Ulrike Matzers Studie geht neue, innovative Wege in der Erforschung der Industriefotografie. Ebenso innovativ und spannend aber ist aber auch die Verortung der Fotografin und ihres Werks vor dem Hintergrund der „Geschlechterideologie“ in den Jahren um 1900. Matzer reklamiert Strobl nicht vorschnell als Protagonistin einer frühen „Frauenfotografie“. Vielmehr untersucht sie sehr genau die komplexen gesellschaftlichen Mechanismen, innerhalb derer um 1900 Frauen und Männer beruflich und privat agierten. Die Autorin beginnt ihre Recherche mit einer Auseinandersetzung über die Karrieremöglichkeiten von Frauen im Bereich der Fotografie im ausgehenden 19. Jahrhundert. Im Falle Strobls führte der Weg von der Amateurfotografie zum Beruf. Detailreich zeichnet die Autorin diesen Weg der Fotografin, der vermutlich über ihren Mann vermittelt wurde, nach. Auch die ersten Fotoaufträge dürften über Kontakte ihres Mannes zustande gekommen sein. Strobl unterwarf sich, dies zeigt Matzer an zahlreichen Beispielen auf, im professionellen Bereich sehr deutlich männlichen Karriereidealen. Das reicht von Fragen der Bildästhetik, etwa der Darstellung von architektonischen Räumen, bis hin zur Signatur der Bilder: „Specialist für Blitzlicht-Photographien“ stempelte sie anfangs ihre Aufnahmen und vor dem Ersten Weltkrieg nannte sie sich laut Firmenstempel schließlich „Industrie-Photograph“. Den Vornamen kürzte sie (nach einer kurzen Phase, in der sie ihren Namen ausschrieb) mit M. ab, eine Praxis, die zwar um 1900 auch bei Männern üblich war, die aber im Falle von berufstätigen Fotografinnen oft auch der Kaschierung ihrer weiblichen Identität diente. Ausführlich widmet sich die Autorin der spannungsreichen Ambivalenz zwischen gesellschaftlich definierter Weiblichkeit auf der einen und selbstbewusstem professionellem Auftritt auf der anderen Seite.

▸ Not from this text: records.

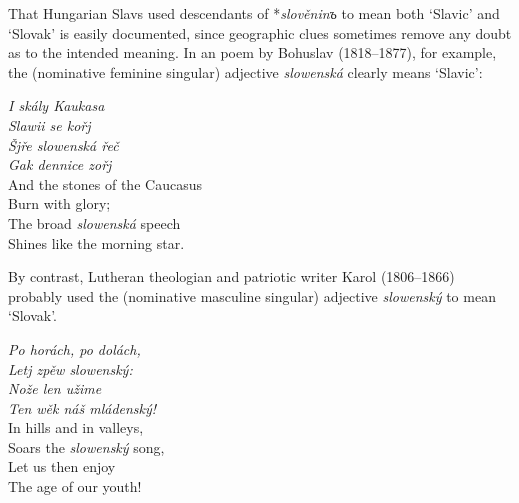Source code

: That Hungarian Slavs used descendants of *\textit{slověninъ} to mean both ‘Slavic’ and ‘Slovak’ is easily documented, since geographic clues sometimes remove any doubt as to the intended meaning. In an \citeyear{nosak_slowenka_1842} poem by Bohuslav \citeauthor{nosak_slowenka_1842} (1818--1877), for example, the (nominative feminine singular) adjective \textit{slowenská} clearly means ‘Slavic’:

\begin{multicols}{2}
\noindent \hspace*{5mm} \textit{I skály Kaukasa} \\ 
\hspace*{5mm} \textit{Slawii se kořj} \\ 
\hspace*{5mm} \textit{Šjře slowenská řeč} \\ \columnbreak
\hspace*{5mm} \textit{Gak dennice zořj} \\
And the stones of the Caucasus \\
Burn with glory; \\
The broad \textit{slowenská} speech \\
Shines like the morning star. \smallskip \\
\citep[164]{nosak_slowenka_1842}
\end{multicols}

\noindent By contrast, Lutheran theologian and patriotic writer Karol \citeauthor{kuzmany_pjsen_1835} (1806--1866) probably used the (nominative masculine singular) adjective \textit{slowenský} to mean ‘Slovak’.

\begin{multicols}{2}
\noindent \hspace*{5mm} \textit{Po horách, po dolách,} \\
\hspace*{10mm} \textit{Letj zpěw slowenský:} \\
\hspace*{5mm} \textit{Nože len užime} \\ \columnbreak
\hspace*{10mm} \textit{Ten wěk náš mládenský!} \\
In hills and in valleys, \\
\hspace*{5mm} Soars the \textit{slowenský} song, \\
Let us then enjoy \\
\hspace*{5mm} The age of our youth! \smallskip \\
\citep[167]{kuzmany_pjsen_1835}
\end{multicols}

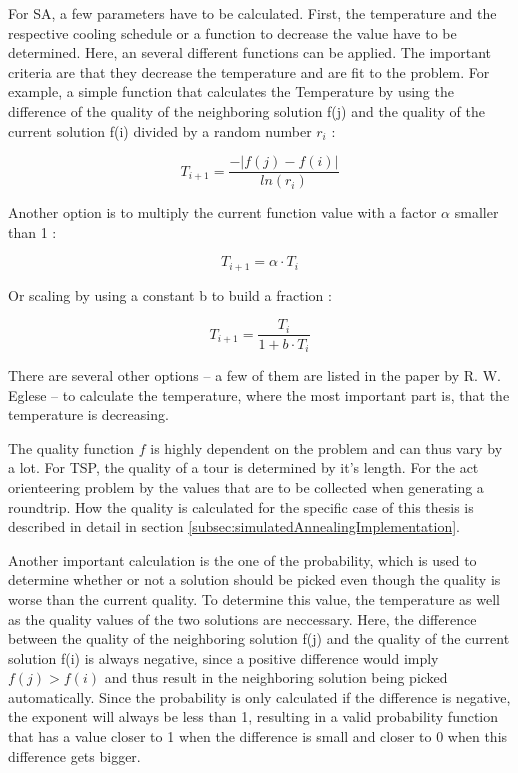 For SA, a few parameters have to be calculated.
First, the temperature and the respective cooling schedule or a function to decrease the value have to be determined.
Here, an several different functions can be applied. 
The important criteria are that they decrease the temperature and are fit to the problem.
For example, a simple function that calculates the Temperature by using the difference of the quality of the neighboring solution f(j) and the quality of the current solution f(i) divided by a random number $r_i$ \cite{zhan_list-based_2016}: 

\begin{equation}\label{eq:temperatureSchedule}
	T_{i+1} = \frac{- |f(j)-f(i)|}{ln(r_i)}	
\end{equation}

Another option is to multiply the current function value with a factor $\alpha$ smaller than 1 \cite{eglese_simulated_1990}:

\begin{equation}\label{eq:temperatureSchedule2}
	T_{i+1} = \alpha \cdot T_i
\end{equation}

Or scaling by using a constant b to build a fraction \cite{eglese_simulated_1990}: 

\begin{equation}\label{eq:temperatureSchedule3}
	T_{i+1} = \frac{T_i}{1 + b \cdot T_i}	
\end{equation}

There are several other options -- a few of them are listed in the paper by R. W. Eglese \cite{eglese_simulated_1990} -- to calculate the temperature, where the most important part is, that the temperature is decreasing.

The quality function $f$ is highly dependent on the problem and can thus vary by a lot. 
For TSP, the quality of a tour is determined by it's length.
For the act orienteering problem by the values that are to be collected when generating a roundtrip. 
How the quality is calculated for the specific case of this thesis is described in detail in section \ref{subsec:simulatedAnnealingImplementation}.

Another important calculation is the one of the probability, which is used to determine whether or not a solution should be picked even though the quality is worse than the current quality.
To determine this value, the temperature as well as the quality values of the two solutions are neccessary.
Here, the difference between the quality of the neighboring solution f(j) and the quality of the current solution f(i) is always negative, since a positive difference would imply $f(j) > f(i)$ and thus result in the neighboring solution being picked automatically.
Since the probability is only calculated if the difference is negative, the exponent will always be less than 1, resulting in a valid probability function that has a value closer to 1 when the difference is small and closer to 0 when this difference gets bigger.


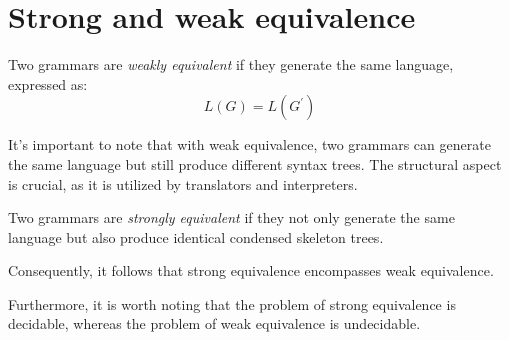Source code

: \section{Strong and weak equivalence}

\begin{definition}
    Two grammars are \emph{weakly equivalent} if they generate the same language, expressed as:
    \[L(G)=L(G^{'})\]
\end{definition}
It's important to note that with weak equivalence, two grammars can generate the same language but still produce different syntax trees. 
The structural aspect is crucial, as it is utilized by translators and interpreters.
\begin{definition}
    Two grammars are \emph{strongly equivalent} if they not only generate the same language but also produce identical condensed skeleton trees.
\end{definition}
Consequently, it follows that strong equivalence encompasses weak equivalence.

Furthermore, it is worth noting that the problem of strong equivalence is decidable, whereas the problem of weak equivalence is undecidable.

Marianne Strobl war keineswegs eine frauenbewegte Pionierin der Fotografie. Aber in der Praxis ihrer fotografischen Arbeit durchkreuzte sie doch teilweise die patriarchale „Geschlechterideologie“ um 1900. Es sind diese unauflösbaren Widersprüche, die Matzer in ihrer fundierten Studie differenziert herausarbeitet und analysiert. Fazit: Der vorliegende Band zu Marianne Strobl ist eine gute Einführung in die Industriefotografie um 1900 und zugleich ein best practice-Beispiel für eine gendersensible Fotografiegeschichte, die zu neuen interessanten Einsichten kommt.